Provide the summary of the regression result.

formula <- 
  cnt ~ temp + hum + windspeed + weather_cond + 
        hr + month + year
model <- lm(formula, data = dtrain)
summary(model)
formula <- 
  cnt ~ temp + hum + windspeed + weather_cond + 
        hr + month + year
model <- lm(formula, dtrain)
stargazer(model, type = "html")
Dependent variable:
cnt
temp 45.435***
(2.497)
hum -16.002***
(1.514)
windspeed -5.260***
(1.192)
weather_condLight Snow or Light Rain -63.617***
(4.554)
weather_condMist or Cloudy -9.905***
(2.719)
hr1 -22.949***
(7.539)
hr2 -30.672***
(7.570)
hr3 -44.896***
(7.600)
hr4 -46.209***
(7.763)
hr5 -26.574***
(7.516)
hr6 33.192***
(7.607)
hr7 169.990***
(7.633)
hr8 313.340***
(7.616)
hr9 161.589***
(7.563)
hr10 102.764***
(7.603)
hr11 127.123***
(7.733)
hr12 165.599***
(7.608)
hr13 157.843***
(7.727)
hr14 148.061***
(7.661)
hr15 157.643***
(7.769)
hr16 214.809***
(7.789)
hr17 373.854***
(7.621)
hr18 345.954***
(7.895)
hr19 235.428***
(7.602)
hr20 153.243***
(7.517)
hr21 102.863***
(7.632)
hr22 65.298***
(7.500)
hr23 24.596***
(7.526)
month02 9.600*
(5.517)
month03 32.520***
(5.763)
month04 50.391***
(6.158)
month05 61.240***
(7.150)
month06 45.513***
(7.911)
month07 18.049**
(8.588)
month08 40.037***
(8.183)
month09 71.740***
(7.357)
month10 85.233***
(6.371)
month11 60.285***
(5.686)
month12 42.384***
(5.542)
year2012 84.498***
(2.205)
Constant -8.347
(7.693)
Observations 8,713
R2 0.687
Adjusted R2 0.685
Residual Std. Error 101.652 (df = 8672)
F Statistic 475.432*** (df = 40; 8672)
Note: p<0.1; p<0.05; p<0.01



Q1d

Which hr is most strongly associated with changes in cnt? Interpret the beta estimate of that hr.

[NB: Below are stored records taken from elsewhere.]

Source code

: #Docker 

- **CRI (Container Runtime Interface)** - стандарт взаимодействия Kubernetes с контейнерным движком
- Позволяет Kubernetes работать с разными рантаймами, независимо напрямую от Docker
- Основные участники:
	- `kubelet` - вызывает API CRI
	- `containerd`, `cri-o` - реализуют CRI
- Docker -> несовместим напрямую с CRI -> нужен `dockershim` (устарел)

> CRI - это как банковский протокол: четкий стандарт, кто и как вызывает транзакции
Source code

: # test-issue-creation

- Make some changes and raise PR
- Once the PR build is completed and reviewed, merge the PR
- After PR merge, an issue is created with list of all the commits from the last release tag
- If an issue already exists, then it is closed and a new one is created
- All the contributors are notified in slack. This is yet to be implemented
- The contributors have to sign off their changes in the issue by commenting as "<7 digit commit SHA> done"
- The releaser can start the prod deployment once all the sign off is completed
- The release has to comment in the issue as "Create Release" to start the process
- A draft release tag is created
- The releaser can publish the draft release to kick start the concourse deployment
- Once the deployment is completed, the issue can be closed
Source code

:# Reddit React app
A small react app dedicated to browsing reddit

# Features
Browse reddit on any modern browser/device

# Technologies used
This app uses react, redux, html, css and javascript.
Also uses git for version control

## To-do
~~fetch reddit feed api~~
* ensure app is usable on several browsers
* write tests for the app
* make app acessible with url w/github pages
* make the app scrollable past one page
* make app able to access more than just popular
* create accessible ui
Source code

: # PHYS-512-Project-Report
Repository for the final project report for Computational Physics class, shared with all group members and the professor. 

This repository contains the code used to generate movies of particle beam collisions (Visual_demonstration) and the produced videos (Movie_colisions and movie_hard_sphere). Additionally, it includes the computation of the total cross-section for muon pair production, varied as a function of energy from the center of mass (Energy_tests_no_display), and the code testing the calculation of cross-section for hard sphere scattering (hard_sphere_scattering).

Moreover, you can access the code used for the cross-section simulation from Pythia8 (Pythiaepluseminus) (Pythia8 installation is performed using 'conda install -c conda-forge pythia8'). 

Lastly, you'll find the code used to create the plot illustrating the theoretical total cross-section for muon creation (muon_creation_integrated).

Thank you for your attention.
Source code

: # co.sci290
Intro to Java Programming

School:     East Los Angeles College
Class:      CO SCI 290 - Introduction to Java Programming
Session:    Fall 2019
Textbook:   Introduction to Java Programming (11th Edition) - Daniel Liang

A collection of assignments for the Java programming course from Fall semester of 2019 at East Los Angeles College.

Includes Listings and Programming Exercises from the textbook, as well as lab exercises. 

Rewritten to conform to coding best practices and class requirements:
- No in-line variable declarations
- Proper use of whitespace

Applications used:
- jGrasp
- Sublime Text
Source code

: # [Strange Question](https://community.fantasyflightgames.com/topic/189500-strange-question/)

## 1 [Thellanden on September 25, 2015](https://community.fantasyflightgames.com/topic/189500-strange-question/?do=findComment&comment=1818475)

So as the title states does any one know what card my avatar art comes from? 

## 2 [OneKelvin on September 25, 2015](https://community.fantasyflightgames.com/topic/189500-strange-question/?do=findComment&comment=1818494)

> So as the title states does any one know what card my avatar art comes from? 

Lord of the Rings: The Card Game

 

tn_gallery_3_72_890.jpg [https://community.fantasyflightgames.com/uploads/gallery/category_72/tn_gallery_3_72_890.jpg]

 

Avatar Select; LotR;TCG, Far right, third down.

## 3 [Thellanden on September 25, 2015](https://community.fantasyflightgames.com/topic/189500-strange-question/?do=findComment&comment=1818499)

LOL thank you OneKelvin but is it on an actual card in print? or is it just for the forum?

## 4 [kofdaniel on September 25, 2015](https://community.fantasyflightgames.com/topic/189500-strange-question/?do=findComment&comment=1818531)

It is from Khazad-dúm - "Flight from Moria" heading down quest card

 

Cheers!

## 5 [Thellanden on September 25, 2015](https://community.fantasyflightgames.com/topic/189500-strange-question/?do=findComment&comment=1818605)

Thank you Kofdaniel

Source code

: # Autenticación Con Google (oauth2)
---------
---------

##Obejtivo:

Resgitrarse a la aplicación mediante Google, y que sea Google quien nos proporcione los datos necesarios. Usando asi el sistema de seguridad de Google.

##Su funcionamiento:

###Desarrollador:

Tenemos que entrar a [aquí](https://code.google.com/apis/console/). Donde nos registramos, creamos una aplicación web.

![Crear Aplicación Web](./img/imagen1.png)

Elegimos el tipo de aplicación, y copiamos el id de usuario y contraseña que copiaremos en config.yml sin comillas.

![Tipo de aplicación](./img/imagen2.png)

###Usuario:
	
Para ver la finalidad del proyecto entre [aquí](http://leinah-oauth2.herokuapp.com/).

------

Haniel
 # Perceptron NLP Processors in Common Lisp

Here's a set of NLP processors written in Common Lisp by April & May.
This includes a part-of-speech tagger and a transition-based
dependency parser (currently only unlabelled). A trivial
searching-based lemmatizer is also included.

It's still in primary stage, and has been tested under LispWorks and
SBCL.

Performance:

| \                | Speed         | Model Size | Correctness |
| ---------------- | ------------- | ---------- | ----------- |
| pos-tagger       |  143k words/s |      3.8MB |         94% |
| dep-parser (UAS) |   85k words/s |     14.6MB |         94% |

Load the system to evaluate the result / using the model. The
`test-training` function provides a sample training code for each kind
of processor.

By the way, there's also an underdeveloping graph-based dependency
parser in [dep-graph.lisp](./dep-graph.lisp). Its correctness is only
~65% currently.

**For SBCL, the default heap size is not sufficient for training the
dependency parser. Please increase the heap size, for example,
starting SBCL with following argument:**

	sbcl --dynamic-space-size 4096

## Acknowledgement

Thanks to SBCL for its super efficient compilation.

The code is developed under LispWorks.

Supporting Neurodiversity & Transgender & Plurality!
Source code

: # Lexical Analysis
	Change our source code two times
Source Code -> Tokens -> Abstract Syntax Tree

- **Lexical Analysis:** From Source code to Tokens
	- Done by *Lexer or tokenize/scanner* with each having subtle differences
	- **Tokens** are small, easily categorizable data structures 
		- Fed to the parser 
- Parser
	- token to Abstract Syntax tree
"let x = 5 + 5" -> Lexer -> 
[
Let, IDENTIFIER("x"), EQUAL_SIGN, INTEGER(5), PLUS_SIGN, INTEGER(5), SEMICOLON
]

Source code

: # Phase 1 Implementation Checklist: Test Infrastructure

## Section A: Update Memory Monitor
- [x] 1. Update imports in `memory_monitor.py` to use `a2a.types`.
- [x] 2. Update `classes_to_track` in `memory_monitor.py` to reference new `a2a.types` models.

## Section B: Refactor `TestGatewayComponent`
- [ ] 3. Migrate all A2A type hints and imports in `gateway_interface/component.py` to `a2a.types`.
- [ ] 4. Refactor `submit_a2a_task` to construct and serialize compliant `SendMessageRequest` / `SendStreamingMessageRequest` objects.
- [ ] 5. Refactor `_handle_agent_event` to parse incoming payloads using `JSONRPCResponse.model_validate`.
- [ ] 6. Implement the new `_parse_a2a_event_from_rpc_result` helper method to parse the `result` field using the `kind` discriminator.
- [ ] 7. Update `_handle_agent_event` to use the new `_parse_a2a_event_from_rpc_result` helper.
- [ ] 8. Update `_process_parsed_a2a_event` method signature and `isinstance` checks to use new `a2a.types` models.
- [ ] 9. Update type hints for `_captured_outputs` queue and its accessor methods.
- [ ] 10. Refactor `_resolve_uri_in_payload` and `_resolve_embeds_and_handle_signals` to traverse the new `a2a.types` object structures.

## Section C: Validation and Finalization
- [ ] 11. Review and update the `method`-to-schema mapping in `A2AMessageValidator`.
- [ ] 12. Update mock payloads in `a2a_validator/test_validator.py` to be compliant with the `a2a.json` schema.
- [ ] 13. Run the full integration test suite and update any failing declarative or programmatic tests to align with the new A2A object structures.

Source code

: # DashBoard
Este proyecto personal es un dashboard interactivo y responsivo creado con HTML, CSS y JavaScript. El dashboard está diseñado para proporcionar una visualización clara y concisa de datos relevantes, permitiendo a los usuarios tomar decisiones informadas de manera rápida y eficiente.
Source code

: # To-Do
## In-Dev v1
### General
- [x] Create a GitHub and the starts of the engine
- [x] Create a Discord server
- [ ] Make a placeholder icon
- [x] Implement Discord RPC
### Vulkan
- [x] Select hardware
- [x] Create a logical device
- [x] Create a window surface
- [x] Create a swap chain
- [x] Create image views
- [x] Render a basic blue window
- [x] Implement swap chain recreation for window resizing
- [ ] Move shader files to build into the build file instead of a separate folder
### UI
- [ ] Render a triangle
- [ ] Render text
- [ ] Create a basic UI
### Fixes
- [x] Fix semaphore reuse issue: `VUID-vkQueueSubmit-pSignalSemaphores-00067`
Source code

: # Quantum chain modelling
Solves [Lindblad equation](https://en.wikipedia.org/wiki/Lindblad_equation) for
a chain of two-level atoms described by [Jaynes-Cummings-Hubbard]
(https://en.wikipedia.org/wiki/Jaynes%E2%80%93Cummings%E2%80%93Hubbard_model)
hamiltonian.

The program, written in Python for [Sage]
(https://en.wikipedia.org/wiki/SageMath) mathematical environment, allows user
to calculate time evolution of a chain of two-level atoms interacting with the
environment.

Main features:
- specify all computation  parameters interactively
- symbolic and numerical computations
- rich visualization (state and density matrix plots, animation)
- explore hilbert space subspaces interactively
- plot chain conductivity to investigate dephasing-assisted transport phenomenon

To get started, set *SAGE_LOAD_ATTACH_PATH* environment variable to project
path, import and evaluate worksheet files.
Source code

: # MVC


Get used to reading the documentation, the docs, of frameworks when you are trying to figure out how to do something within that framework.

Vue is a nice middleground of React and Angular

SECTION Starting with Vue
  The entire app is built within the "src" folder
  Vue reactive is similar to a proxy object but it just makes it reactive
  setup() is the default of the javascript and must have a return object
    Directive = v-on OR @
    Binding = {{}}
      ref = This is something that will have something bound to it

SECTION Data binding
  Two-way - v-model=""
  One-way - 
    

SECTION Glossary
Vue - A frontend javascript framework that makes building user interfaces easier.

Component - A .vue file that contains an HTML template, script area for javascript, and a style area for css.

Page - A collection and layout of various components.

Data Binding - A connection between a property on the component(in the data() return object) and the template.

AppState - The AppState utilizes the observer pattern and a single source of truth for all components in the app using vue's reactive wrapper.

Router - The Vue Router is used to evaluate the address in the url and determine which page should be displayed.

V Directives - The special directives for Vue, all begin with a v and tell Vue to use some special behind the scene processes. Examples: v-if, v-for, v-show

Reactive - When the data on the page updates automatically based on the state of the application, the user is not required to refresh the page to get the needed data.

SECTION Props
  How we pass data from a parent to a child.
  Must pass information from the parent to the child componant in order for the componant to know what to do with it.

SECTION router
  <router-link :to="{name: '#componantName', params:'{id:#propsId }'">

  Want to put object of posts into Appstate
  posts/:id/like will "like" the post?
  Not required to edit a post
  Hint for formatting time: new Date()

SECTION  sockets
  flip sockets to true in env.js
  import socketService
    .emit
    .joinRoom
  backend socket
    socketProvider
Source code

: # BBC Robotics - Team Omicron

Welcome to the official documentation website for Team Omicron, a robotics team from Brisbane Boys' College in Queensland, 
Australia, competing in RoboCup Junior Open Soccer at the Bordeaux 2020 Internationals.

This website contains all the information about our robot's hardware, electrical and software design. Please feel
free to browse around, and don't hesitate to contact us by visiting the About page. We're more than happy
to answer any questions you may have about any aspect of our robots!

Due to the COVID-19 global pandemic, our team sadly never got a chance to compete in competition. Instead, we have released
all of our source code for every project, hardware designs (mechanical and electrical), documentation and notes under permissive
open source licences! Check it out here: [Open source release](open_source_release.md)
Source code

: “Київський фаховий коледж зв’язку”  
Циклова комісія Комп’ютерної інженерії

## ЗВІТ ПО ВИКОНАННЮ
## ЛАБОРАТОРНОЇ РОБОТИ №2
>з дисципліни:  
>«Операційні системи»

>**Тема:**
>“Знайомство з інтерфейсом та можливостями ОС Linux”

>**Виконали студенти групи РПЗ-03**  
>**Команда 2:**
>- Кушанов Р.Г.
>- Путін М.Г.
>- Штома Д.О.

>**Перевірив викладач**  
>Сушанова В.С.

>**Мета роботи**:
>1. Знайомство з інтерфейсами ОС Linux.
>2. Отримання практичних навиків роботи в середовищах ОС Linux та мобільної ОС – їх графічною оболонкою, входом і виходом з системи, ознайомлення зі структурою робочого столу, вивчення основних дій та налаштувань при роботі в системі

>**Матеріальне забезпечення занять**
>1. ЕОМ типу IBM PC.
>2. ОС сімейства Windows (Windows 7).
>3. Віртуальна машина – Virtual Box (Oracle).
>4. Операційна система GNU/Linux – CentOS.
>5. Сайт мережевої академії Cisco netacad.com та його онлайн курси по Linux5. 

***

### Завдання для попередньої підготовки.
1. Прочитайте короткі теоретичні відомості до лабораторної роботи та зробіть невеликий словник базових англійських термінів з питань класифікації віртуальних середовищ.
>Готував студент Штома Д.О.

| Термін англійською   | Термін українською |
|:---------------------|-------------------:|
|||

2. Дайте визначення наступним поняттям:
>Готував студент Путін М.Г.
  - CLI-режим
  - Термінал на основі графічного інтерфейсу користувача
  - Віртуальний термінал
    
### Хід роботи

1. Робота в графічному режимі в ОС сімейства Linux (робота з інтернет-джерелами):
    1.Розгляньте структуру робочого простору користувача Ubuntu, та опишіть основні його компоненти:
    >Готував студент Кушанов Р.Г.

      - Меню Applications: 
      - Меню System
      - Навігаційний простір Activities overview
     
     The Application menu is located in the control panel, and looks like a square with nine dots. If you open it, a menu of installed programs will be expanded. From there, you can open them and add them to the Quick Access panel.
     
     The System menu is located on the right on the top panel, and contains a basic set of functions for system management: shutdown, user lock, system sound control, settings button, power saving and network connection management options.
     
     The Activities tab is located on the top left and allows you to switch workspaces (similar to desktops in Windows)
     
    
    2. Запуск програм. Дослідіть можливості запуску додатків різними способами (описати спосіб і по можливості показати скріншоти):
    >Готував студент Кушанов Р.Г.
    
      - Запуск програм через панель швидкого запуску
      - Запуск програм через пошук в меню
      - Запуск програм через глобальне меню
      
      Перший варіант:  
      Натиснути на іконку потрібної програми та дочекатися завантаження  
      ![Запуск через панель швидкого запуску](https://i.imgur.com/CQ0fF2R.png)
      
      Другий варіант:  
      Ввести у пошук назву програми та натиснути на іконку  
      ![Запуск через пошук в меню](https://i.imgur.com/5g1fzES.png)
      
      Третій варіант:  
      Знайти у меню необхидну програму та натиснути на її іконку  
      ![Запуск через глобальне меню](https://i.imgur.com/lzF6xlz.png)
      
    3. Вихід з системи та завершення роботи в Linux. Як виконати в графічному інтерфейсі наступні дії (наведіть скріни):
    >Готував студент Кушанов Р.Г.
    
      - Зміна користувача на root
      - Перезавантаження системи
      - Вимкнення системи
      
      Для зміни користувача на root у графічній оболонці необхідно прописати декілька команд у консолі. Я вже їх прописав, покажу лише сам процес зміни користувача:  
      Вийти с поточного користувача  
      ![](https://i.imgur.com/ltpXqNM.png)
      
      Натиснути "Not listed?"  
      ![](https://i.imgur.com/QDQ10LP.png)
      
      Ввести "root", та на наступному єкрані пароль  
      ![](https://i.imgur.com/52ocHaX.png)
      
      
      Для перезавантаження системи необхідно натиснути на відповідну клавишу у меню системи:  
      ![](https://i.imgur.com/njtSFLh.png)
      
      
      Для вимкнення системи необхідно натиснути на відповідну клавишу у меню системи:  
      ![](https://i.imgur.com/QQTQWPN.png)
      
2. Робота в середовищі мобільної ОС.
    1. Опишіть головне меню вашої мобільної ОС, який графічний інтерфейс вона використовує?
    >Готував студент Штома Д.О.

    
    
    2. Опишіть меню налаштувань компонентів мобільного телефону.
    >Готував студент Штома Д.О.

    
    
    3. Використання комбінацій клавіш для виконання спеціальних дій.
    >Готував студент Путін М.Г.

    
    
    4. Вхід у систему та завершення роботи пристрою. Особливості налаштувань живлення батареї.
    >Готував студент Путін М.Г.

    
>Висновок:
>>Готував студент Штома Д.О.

sum_model <- tidy(model) %>% 
  filter(str_detect(term, "hr")) %>% 
  arrange(-estimate) %>% 
  slice(1)
  • All else being equal, an hour17 relative to an hour 0 is associated with an increase in cnt by \(373.85\).

  • All else being equal, an hour17 relative to an hour 0 is associated with an increase in cnt by \((373.85 - 2\times 7.62,\; 373.85 + 2\times 7.62)\).



Q1e

Make a prediction on the outcome variable using the testing data.frame and the regression result from Q1c.

dtest <- dtest %>% 
  mutate( pred = predict(model, 
                         newdata = dtest) )



Q1f

On average, are the predictions correct in the model in 3a? Are there systematic errors?

# actual vs. predicted outcome plot
ggplot( data = dtest, 
        aes(x = pred, y = cnt) ) +
  geom_point( alpha = 0.2, color = "darkgray" ) +
  geom_smooth( color = "darkblue" ) +  
  geom_abline( color = "red", linetype = 2 ) +  # y = x, perfect prediction line
  geom_vline(aes(xintercept = 0), lty = 'dotted') + 
  geom_hline(aes(yintercept = 0), lty = 'dotted')

# resitual plot
ggplot(data = dtest, 
       aes(x = pred, y = cnt - pred)) +
  geom_point(alpha = 0.2, color = "darkgray") +
  geom_smooth( color = "darkblue" ) +   
  geom_hline( aes( yintercept = 0 ),  # perfect prediction 
              color = "red", linetype = 2) + 
  geom_vline(aes(xintercept = 0), lty = 'dotted')

  • There is a systematic error in the sense that the variance of residual increases with the value of pred.

  • Additionally, some values of pred are less than zero, which may not make sense because cnt \(\geq\) 0.